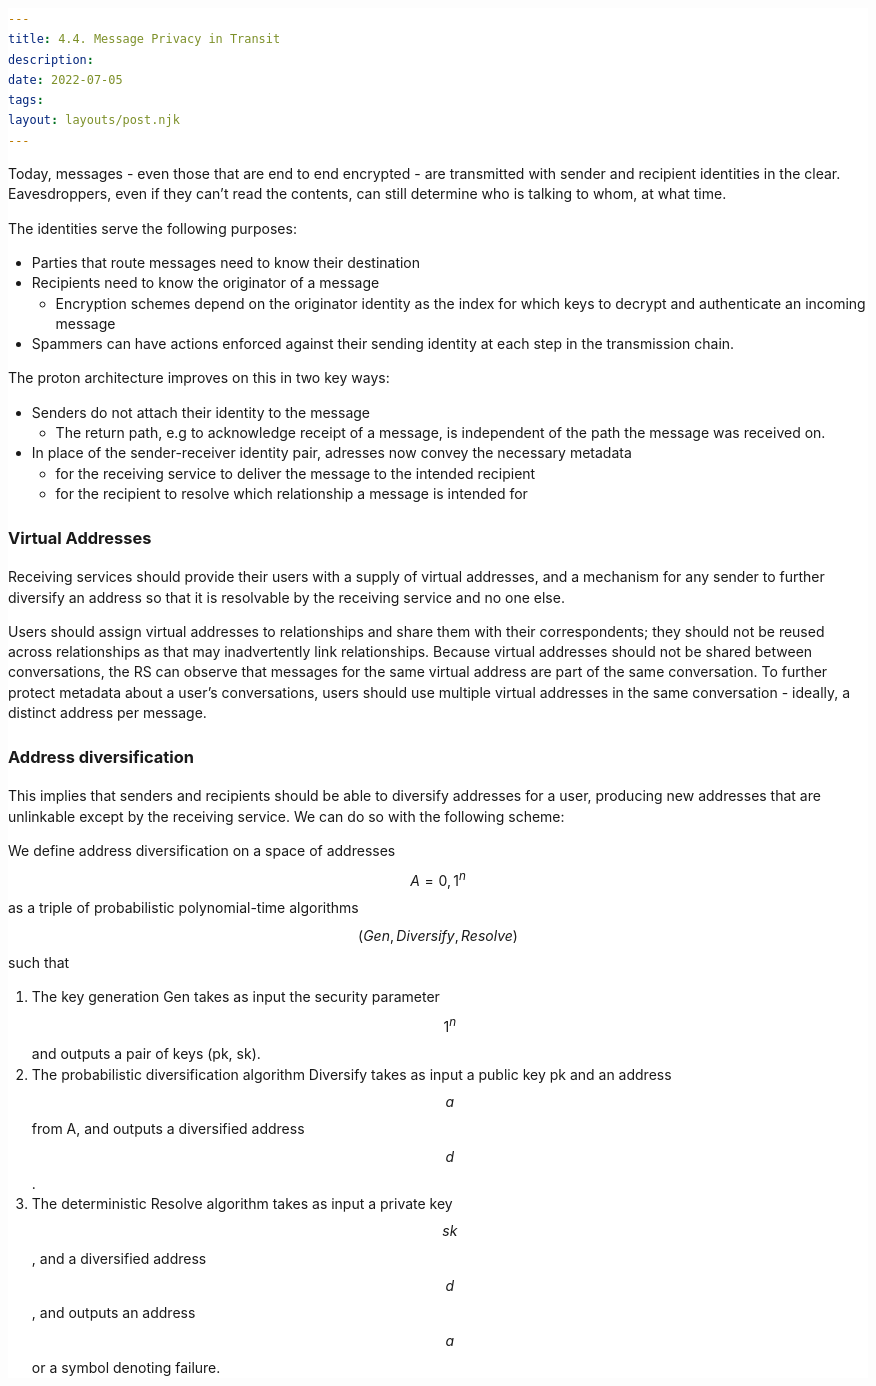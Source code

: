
 ```yaml
---
title: 4.4. Message Privacy in Transit
description: 
date: 2022-07-05
tags:
layout: layouts/post.njk
---
```

Today, messages - even those that are end to end encrypted - are transmitted with sender and recipient identities in the clear. Eavesdroppers, even if they can’t read the contents, can still determine who is talking to whom, at what time.

The identities serve the following purposes:
- Parties that route messages need to know their destination
- Recipients need to know the originator of a message
	- Encryption schemes depend on the originator identity as the index for which keys to decrypt and authenticate an incoming message
- Spammers can have actions enforced against their sending identity at each step in the transmission chain.

The proton architecture improves on this in two key ways:
- Senders do not attach their identity to the message
	- The return path, e.g to acknowledge receipt of a message, is independent of the path the message was received on.
- In place of the sender-receiver identity pair, adresses now convey the necessary metadata
	- for the receiving service to deliver the message to the intended recipient
	- for the recipient to resolve which relationship a message is intended for

### Virtual Addresses
Receiving services should provide their users with a supply of virtual addresses, and a mechanism for any sender to further diversify an address so that it is resolvable by the receiving service and no one else.

Users should assign virtual addresses to relationships and share them with their correspondents; they should not be reused across relationships as that may inadvertently link relationships. Because virtual addresses should not be shared between conversations, the RS can observe that messages for the same virtual address are part of the same conversation. To further protect metadata about a user’s conversations, users should use multiple virtual addresses in the same conversation - ideally, a distinct address per message.

### Address diversification
This implies that senders and recipients should be able to diversify addresses for a user, producing new addresses that are unlinkable except by the receiving service. We can do so with the following scheme:

We define address diversification on a space of addresses $$A = {0,1}^n$$ as a triple of probabilistic polynomial-time algorithms $$(Gen, Diversify, Resolve)$$ such that

1. The key generation Gen takes as input the security parameter $$1^n$$ and outputs a pair of keys (pk, sk).
2. The probabilistic diversification algorithm Diversify takes as input a public key pk and an address $$a$$ from A, and outputs a diversified address $$d$$.
3. The deterministic Resolve algorithm takes as input a private key $$sk$$, and a diversified address $$d$$, and outputs an address $$a$$ or a symbol denoting failure.
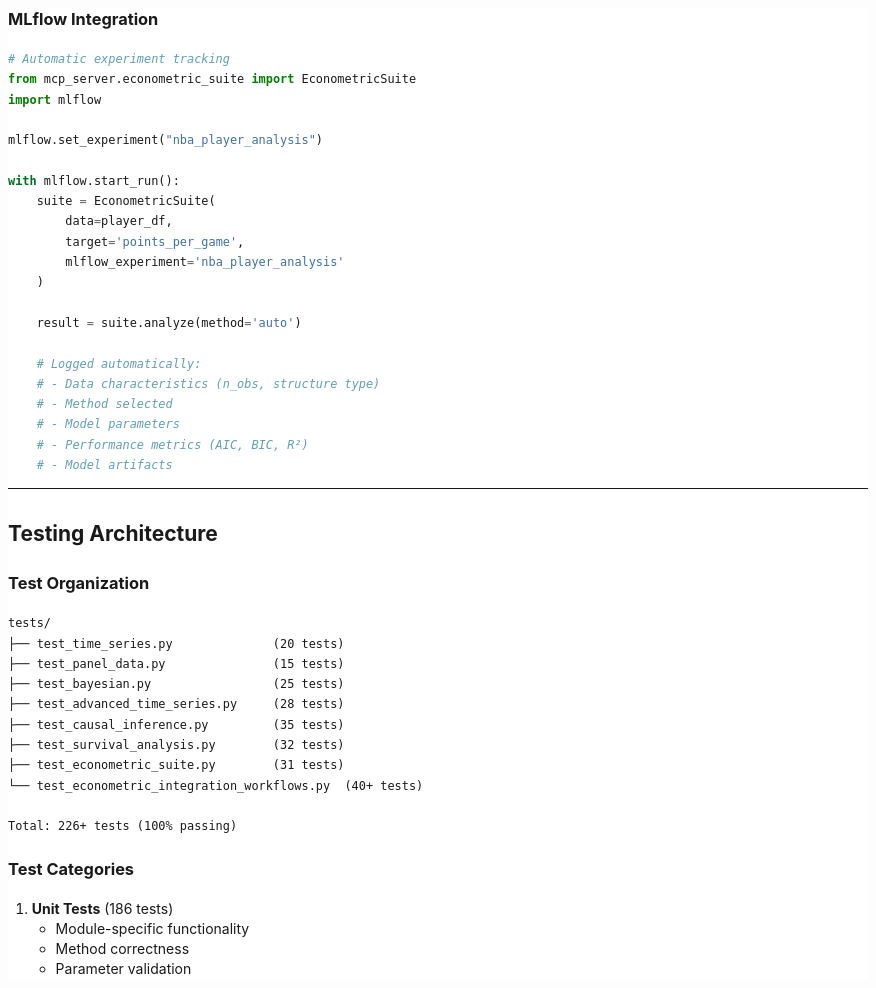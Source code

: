 ### MLflow Integration

```python
# Automatic experiment tracking
from mcp_server.econometric_suite import EconometricSuite
import mlflow

mlflow.set_experiment("nba_player_analysis")

with mlflow.start_run():
    suite = EconometricSuite(
        data=player_df,
        target='points_per_game',
        mlflow_experiment='nba_player_analysis'
    )

    result = suite.analyze(method='auto')

    # Logged automatically:
    # - Data characteristics (n_obs, structure type)
    # - Method selected
    # - Model parameters
    # - Performance metrics (AIC, BIC, R²)
    # - Model artifacts
```

---

## Testing Architecture

### Test Organization

```
tests/
├── test_time_series.py              (20 tests)
├── test_panel_data.py               (15 tests)
├── test_bayesian.py                 (25 tests)
├── test_advanced_time_series.py     (28 tests)
├── test_causal_inference.py         (35 tests)
├── test_survival_analysis.py        (32 tests)
├── test_econometric_suite.py        (31 tests)
└── test_econometric_integration_workflows.py  (40+ tests)

Total: 226+ tests (100% passing)
```

### Test Categories

1. **Unit Tests** (186 tests)
   - Module-specific functionality
   - Method correctness
   - Parameter validation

——

* Exercise requirements: Only the pictures are to be dropped; all other material above must be repeated exactly.

* Solution:
Source code

:
 ```yaml
---
title: 4.4. Message Privacy in Transit
description: 
date: 2022-07-05
tags:
layout: layouts/post.njk
---
```

Today, messages - even those that are end to end encrypted - are transmitted with sender and recipient identities in the clear. Eavesdroppers, even if they can’t read the contents, can still determine who is talking to whom, at what time.

The identities serve the following purposes:
- Parties that route messages need to know their destination
- Recipients need to know the originator of a message
	- Encryption schemes depend on the originator identity as the index for which keys to decrypt and authenticate an incoming message
- Spammers can have actions enforced against their sending identity at each step in the transmission chain.

The proton architecture improves on this in two key ways:
- Senders do not attach their identity to the message
	- The return path, e.g to acknowledge receipt of a message, is independent of the path the message was received on.
- In place of the sender-receiver identity pair, adresses now convey the necessary metadata
	- for the receiving service to deliver the message to the intended recipient
	- for the recipient to resolve which relationship a message is intended for

### Virtual Addresses
Receiving services should provide their users with a supply of virtual addresses, and a mechanism for any sender to further diversify an address so that it is resolvable by the receiving service and no one else.

Users should assign virtual addresses to relationships and share them with their correspondents; they should not be reused across relationships as that may inadvertently link relationships. Because virtual addresses should not be shared between conversations, the RS can observe that messages for the same virtual address are part of the same conversation. To further protect metadata about a user’s conversations, users should use multiple virtual addresses in the same conversation - ideally, a distinct address per message.

### Address diversification
This implies that senders and recipients should be able to diversify addresses for a user, producing new addresses that are unlinkable except by the receiving service. We can do so with the following scheme:

We define address diversification on a space of addresses $$A = {0,1}^n$$ as a triple of probabilistic polynomial-time algorithms $$(Gen, Diversify, Resolve)$$ such that

1. The key generation Gen takes as input the security parameter $$1^n$$ and outputs a pair of keys (pk, sk).
2. The probabilistic diversification algorithm Diversify takes as input a public key pk and an address $$a$$ from A, and outputs a diversified address $$d$$.
3. The deterministic Resolve algorithm takes as input a private key $$sk$$, and a diversified address $$d$$, and outputs an address $$a$$ or a symbol denoting failure.
Source code

: ### MLflow Integration

```python
# Automatic experiment tracking
from mcp_server.econometric_suite import EconometricSuite
import mlflow

mlflow.set_experiment("nba_player_analysis")

with mlflow.start_run():
    suite = EconometricSuite(
        data=player_df,
        target='points_per_game',
        mlflow_experiment='nba_player_analysis'
    )

    result = suite.analyze(method='auto')

    # Logged automatically:
    # - Data characteristics (n_obs, structure type)
    # - Method selected
    # - Model parameters
    # - Performance metrics (AIC, BIC, R²)
    # - Model artifacts
```

---

## Testing Architecture

### Test Organization

```
tests/
├── test_time_series.py              (20 tests)
├── test_panel_data.py               (15 tests)
├── test_bayesian.py                 (25 tests)
├── test_advanced_time_series.py     (28 tests)
├── test_causal_inference.py         (35 tests)
├── test_survival_analysis.py        (32 tests)
├── test_econometric_suite.py        (31 tests)
└── test_econometric_integration_workflows.py  (40+ tests)

Total: 226+ tests (100% passing)
```

### Test Categories

1. **Unit Tests** (186 tests)
   - Module-specific functionality
   - Method correctness
   - Parameter validation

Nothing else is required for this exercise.